Saved data entries
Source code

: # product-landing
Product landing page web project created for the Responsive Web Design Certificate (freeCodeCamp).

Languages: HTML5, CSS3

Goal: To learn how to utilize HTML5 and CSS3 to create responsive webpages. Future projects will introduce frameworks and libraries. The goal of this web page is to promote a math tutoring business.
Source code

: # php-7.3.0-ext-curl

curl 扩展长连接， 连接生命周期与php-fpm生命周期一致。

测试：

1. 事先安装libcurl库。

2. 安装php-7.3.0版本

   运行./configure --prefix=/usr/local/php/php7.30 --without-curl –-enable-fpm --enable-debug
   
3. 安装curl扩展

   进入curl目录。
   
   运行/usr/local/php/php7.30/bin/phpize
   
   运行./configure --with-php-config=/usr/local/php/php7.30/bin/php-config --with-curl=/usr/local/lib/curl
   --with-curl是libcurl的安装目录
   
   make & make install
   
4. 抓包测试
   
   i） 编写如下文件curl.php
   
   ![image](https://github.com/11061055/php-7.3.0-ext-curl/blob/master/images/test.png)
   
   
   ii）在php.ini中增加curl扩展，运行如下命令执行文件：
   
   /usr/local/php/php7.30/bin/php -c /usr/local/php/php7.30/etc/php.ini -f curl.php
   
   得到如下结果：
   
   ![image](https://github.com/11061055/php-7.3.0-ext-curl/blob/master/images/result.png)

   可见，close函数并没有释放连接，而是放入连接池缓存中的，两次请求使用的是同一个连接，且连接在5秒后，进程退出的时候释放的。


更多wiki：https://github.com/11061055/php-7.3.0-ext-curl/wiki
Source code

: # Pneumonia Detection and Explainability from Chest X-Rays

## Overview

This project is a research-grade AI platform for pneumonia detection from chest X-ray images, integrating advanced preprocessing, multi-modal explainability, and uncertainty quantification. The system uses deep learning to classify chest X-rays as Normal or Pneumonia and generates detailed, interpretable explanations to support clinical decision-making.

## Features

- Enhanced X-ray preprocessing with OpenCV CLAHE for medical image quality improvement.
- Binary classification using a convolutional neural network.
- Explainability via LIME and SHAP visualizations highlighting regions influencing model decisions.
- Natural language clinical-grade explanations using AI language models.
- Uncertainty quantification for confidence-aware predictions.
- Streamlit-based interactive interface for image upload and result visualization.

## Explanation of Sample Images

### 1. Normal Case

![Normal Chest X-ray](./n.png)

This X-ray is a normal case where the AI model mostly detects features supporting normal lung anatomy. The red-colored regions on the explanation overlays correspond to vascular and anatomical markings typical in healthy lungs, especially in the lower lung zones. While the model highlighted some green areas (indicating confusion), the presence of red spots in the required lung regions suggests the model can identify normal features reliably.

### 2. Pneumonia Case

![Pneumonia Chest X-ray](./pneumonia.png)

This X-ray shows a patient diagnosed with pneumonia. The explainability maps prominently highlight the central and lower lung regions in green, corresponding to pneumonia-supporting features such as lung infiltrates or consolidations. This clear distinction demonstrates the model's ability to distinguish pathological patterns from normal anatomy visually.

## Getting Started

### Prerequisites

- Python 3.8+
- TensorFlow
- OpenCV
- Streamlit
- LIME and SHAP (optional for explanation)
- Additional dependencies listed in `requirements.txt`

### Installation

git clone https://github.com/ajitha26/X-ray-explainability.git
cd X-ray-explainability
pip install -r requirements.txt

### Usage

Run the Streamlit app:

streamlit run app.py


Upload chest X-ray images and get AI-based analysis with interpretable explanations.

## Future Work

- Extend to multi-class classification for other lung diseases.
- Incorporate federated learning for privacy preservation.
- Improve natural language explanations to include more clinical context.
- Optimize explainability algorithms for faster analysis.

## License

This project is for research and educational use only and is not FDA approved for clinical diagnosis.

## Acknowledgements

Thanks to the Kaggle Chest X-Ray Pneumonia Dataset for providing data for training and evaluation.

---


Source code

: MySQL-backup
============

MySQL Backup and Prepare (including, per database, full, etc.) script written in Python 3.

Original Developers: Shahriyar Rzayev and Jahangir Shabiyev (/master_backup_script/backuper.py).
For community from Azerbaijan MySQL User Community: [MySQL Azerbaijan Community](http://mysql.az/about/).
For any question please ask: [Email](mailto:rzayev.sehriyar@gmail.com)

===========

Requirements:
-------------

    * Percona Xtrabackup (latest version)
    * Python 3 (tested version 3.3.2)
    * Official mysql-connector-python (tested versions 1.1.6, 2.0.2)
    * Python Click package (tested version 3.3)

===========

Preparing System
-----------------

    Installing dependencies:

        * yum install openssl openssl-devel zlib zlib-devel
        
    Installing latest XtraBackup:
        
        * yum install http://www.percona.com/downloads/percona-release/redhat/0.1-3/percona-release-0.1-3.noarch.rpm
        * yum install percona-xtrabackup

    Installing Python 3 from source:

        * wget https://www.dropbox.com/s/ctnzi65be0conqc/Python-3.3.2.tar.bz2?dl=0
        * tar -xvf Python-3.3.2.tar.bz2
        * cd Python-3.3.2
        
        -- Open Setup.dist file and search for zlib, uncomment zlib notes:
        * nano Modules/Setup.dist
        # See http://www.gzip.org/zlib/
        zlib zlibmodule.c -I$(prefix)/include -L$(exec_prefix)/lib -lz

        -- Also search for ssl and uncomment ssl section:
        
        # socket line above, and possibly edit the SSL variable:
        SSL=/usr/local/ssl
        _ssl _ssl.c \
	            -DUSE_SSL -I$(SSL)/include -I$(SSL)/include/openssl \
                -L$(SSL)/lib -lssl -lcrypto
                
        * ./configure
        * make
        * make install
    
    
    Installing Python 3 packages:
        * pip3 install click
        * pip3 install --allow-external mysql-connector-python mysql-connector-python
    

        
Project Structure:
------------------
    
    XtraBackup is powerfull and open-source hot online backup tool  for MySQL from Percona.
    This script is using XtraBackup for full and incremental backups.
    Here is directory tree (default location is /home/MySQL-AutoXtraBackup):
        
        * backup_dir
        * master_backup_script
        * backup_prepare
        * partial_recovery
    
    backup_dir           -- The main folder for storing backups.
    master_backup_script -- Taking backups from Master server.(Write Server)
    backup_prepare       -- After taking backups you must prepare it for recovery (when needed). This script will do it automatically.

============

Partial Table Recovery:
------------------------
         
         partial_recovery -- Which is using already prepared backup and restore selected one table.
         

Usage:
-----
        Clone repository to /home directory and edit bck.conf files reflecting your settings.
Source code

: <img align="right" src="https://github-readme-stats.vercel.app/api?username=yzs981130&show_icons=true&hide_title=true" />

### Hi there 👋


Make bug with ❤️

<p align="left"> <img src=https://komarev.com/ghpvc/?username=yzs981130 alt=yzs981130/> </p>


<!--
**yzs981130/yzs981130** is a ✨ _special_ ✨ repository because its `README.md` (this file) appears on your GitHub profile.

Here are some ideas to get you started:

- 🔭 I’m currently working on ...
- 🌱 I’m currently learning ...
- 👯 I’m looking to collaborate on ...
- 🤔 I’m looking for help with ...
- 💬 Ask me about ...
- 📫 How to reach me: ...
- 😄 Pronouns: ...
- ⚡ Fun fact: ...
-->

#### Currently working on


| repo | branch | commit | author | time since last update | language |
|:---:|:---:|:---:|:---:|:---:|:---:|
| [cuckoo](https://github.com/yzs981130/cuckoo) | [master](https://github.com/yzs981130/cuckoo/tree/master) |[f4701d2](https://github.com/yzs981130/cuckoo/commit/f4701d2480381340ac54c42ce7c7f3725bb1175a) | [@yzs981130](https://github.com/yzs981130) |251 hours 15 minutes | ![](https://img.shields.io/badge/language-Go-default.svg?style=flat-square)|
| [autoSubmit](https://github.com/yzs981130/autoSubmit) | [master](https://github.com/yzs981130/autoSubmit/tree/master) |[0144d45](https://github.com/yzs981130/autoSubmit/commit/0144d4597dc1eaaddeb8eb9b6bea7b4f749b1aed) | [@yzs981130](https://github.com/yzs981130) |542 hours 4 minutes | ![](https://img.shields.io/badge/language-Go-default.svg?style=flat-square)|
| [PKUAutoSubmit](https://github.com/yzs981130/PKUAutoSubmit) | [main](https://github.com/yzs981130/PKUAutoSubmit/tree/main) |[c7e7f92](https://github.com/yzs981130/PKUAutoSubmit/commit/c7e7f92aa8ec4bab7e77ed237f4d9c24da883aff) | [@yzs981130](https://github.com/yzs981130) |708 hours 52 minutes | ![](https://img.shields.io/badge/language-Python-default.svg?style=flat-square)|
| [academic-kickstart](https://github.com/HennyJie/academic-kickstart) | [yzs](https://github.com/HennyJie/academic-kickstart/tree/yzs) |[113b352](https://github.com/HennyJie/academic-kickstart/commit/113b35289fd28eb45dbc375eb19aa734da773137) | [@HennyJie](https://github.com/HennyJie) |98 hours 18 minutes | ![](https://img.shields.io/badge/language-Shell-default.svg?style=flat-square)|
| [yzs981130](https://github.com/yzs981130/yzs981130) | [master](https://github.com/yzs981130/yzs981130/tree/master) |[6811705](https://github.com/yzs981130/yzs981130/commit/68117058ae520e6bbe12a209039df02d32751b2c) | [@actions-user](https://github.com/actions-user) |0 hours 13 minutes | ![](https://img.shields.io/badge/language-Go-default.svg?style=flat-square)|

**To do**
Nothing but the lines from the start of the data through the line holding "ii）在php.ini中增加curl扩展，运行如下命令执行文件：" should be restated, and each one exactly.

**The completed task**
Source code

: # product-landing
Product landing page web project created for the Responsive Web Design Certificate (freeCodeCamp).

Languages: HTML5, CSS3

Goal: To learn how to utilize HTML5 and CSS3 to create responsive webpages. Future projects will introduce frameworks and libraries. The goal of this web page is to promote a math tutoring business.
Source code

: # php-7.3.0-ext-curl

curl 扩展长连接， 连接生命周期与php-fpm生命周期一致。

测试：

1. 事先安装libcurl库。

2. 安装php-7.3.0版本

   运行./configure --prefix=/usr/local/php/php7.30 --without-curl –-enable-fpm --enable-debug
   
3. 安装curl扩展

   进入curl目录。
   
   运行/usr/local/php/php7.30/bin/phpize
   
   运行./configure --with-php-config=/usr/local/php/php7.30/bin/php-config --with-curl=/usr/local/lib/curl
   --with-curl是libcurl的安装目录
   
   make & make install
   
4. 抓包测试
   
   i） 编写如下文件curl.php
   
   ![image](https://github.com/11061055/php-7.3.0-ext-curl/blob/master/images/test.png)
   
   
   ii）在php.ini中增加curl扩展，运行如下命令执行文件：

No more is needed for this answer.